Stored items:
= = =
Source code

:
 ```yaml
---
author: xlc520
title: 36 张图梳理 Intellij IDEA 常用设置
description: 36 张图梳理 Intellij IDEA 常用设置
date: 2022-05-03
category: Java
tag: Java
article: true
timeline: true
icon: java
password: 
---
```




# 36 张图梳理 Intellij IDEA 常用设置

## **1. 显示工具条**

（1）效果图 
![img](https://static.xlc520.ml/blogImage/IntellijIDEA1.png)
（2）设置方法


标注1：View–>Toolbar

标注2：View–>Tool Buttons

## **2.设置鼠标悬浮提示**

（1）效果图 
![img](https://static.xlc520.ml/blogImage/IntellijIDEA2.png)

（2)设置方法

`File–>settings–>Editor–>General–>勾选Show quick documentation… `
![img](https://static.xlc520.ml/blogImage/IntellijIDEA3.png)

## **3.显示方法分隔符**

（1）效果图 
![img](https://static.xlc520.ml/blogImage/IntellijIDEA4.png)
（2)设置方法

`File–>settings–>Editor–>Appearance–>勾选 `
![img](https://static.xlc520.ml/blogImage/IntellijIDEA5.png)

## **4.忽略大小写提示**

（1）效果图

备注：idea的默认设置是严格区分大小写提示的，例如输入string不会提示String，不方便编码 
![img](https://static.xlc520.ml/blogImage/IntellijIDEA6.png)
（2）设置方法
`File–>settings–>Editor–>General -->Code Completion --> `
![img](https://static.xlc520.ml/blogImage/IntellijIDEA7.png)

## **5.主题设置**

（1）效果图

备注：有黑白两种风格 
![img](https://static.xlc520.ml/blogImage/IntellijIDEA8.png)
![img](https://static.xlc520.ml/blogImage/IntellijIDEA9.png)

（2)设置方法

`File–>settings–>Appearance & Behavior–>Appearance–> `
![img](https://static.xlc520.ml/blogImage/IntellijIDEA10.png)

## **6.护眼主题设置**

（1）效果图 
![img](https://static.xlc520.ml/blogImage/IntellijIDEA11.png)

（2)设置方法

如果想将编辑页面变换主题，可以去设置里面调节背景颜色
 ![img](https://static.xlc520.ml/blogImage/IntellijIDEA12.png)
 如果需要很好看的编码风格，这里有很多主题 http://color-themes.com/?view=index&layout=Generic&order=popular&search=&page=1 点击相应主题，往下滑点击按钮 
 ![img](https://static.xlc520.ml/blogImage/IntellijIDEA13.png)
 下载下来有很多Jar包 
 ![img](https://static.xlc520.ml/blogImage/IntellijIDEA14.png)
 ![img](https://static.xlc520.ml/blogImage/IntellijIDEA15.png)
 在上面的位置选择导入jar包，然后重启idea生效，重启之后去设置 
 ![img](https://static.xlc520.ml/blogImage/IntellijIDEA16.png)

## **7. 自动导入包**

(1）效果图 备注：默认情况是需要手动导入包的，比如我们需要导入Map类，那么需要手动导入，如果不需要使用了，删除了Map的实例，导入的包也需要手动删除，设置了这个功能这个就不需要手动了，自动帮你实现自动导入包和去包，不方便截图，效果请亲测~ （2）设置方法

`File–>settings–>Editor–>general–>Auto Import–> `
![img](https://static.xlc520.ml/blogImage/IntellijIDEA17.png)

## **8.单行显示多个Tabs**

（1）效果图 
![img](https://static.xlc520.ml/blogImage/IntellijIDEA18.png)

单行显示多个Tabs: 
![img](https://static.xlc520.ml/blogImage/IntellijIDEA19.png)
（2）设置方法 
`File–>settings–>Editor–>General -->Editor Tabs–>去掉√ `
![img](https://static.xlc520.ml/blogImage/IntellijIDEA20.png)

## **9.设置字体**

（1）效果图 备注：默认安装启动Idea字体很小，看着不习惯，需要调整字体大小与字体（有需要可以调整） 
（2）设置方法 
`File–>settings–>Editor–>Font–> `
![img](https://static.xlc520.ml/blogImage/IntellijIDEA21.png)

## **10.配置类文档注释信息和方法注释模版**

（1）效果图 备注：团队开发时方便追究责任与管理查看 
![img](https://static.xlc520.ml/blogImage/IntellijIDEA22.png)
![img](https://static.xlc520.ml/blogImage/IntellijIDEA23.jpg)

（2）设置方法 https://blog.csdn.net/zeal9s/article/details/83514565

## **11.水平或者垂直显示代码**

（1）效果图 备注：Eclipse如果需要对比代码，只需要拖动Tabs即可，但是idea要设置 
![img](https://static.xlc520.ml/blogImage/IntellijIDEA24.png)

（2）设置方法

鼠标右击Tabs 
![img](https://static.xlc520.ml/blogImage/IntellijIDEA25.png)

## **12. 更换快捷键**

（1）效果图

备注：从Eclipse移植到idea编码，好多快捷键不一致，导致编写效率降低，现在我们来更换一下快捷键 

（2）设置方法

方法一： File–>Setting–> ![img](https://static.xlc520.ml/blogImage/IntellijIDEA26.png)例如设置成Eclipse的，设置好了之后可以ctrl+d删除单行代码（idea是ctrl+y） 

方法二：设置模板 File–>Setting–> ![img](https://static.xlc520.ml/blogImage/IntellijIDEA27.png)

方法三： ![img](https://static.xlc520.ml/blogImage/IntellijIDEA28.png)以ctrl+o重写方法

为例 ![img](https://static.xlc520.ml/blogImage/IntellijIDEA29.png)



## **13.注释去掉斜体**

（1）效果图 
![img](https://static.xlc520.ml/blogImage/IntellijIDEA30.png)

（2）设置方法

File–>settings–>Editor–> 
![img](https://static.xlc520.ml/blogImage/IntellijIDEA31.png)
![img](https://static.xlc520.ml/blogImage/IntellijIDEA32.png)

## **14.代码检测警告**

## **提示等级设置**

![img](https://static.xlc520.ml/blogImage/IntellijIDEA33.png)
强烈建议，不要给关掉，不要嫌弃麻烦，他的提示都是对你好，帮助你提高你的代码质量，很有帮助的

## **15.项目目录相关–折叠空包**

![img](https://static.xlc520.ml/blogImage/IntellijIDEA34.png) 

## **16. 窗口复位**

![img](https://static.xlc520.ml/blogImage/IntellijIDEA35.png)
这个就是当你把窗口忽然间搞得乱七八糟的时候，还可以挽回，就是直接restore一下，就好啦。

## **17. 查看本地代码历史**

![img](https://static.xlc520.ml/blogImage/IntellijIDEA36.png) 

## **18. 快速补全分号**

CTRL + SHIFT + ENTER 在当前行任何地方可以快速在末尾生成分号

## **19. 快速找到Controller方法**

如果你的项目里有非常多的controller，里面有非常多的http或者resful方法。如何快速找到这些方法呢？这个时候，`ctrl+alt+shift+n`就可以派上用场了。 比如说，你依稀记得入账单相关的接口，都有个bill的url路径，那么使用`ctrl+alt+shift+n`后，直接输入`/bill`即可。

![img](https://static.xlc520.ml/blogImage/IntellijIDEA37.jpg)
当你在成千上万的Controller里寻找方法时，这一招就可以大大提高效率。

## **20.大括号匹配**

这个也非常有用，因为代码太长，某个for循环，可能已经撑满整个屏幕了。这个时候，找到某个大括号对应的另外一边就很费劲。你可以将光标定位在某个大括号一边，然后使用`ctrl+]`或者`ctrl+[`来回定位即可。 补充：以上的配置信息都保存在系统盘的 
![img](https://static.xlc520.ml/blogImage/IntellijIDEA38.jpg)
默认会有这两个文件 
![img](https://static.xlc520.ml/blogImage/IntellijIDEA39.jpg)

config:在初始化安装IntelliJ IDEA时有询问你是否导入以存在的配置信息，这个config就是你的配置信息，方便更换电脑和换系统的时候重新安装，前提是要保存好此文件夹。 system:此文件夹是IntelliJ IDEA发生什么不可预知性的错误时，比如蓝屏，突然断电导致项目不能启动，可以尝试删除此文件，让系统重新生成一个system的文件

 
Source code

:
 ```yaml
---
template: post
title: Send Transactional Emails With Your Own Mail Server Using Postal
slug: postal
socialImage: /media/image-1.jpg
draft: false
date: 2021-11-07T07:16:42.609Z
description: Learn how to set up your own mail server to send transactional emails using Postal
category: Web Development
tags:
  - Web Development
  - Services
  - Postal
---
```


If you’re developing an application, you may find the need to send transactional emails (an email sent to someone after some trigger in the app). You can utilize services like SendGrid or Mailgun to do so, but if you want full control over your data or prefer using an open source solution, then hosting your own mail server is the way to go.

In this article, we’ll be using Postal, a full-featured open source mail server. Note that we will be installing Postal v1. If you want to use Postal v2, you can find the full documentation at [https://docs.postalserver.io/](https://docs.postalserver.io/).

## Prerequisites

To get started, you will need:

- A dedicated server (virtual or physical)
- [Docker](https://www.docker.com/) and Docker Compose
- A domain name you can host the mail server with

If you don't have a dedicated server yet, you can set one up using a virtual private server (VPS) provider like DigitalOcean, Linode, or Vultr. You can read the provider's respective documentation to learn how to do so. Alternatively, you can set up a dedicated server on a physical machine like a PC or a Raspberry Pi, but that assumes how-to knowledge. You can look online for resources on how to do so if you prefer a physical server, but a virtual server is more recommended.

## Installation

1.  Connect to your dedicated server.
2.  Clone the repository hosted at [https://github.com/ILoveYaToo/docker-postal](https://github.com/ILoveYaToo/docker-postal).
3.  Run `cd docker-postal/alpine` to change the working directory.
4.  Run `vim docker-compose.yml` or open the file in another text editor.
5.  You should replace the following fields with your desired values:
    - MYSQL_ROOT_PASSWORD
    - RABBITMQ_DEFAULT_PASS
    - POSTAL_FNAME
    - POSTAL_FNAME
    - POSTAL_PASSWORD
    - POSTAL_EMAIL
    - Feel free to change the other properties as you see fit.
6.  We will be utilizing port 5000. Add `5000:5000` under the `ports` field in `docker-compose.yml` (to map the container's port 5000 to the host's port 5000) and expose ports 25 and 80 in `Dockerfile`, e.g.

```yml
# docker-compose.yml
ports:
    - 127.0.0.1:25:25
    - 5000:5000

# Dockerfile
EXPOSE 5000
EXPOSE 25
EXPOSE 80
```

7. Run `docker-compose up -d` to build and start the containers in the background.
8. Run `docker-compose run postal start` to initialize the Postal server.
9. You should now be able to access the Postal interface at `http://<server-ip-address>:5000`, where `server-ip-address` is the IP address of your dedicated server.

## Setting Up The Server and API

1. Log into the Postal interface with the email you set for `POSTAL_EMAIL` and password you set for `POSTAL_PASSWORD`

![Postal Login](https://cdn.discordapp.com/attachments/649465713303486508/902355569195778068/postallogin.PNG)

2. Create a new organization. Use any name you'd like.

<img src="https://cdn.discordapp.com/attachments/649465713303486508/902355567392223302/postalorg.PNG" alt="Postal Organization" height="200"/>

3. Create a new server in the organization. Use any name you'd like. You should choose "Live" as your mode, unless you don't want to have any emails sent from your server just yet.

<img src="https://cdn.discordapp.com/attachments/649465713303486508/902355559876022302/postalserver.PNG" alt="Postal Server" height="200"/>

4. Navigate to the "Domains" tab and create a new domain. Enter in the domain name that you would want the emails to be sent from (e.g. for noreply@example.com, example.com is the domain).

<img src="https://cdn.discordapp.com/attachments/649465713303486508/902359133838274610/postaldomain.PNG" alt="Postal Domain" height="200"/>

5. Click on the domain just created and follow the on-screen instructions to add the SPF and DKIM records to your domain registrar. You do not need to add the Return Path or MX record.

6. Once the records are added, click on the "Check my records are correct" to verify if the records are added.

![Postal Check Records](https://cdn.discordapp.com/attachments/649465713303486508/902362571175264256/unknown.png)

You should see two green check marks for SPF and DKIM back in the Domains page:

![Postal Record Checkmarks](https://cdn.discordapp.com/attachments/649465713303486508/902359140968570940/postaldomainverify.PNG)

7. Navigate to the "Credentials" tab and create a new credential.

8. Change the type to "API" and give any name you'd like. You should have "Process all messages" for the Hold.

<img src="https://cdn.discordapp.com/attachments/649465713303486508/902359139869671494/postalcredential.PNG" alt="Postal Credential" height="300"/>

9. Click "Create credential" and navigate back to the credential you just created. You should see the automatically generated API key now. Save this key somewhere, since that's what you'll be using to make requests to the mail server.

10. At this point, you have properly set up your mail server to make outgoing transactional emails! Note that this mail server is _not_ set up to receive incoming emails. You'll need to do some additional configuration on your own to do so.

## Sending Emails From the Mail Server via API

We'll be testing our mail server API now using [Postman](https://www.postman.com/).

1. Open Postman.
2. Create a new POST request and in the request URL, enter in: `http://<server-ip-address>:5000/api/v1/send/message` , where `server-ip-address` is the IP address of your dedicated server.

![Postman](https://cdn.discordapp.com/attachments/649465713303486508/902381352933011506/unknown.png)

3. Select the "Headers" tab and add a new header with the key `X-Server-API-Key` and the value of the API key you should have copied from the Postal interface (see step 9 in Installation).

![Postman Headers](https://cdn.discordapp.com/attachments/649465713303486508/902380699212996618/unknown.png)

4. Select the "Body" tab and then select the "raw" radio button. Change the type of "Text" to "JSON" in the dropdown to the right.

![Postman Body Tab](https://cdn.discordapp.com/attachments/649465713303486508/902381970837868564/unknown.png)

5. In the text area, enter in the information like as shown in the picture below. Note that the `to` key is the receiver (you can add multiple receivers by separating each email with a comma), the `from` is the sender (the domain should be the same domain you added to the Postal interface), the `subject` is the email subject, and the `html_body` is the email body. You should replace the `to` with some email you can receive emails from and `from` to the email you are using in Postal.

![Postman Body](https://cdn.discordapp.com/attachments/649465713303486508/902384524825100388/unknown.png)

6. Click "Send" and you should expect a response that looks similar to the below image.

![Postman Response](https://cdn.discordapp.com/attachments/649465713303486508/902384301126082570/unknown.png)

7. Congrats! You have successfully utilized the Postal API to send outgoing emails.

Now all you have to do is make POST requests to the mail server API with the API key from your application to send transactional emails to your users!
= = =
EXERCISE DESCRIPTION: Your answer should be the lines above, from the line containing "## Prerequisites" up to and including the line containing "- A domain name", reproduced exactly and with nothing else.

WRITTEN RESPONSE:
## Prerequisites

To get started, you will need:

- A dedicated server (virtual or physical)
- [Docker](https://www.docker.com/) and Docker Compose
- A domain name you can host the mail server with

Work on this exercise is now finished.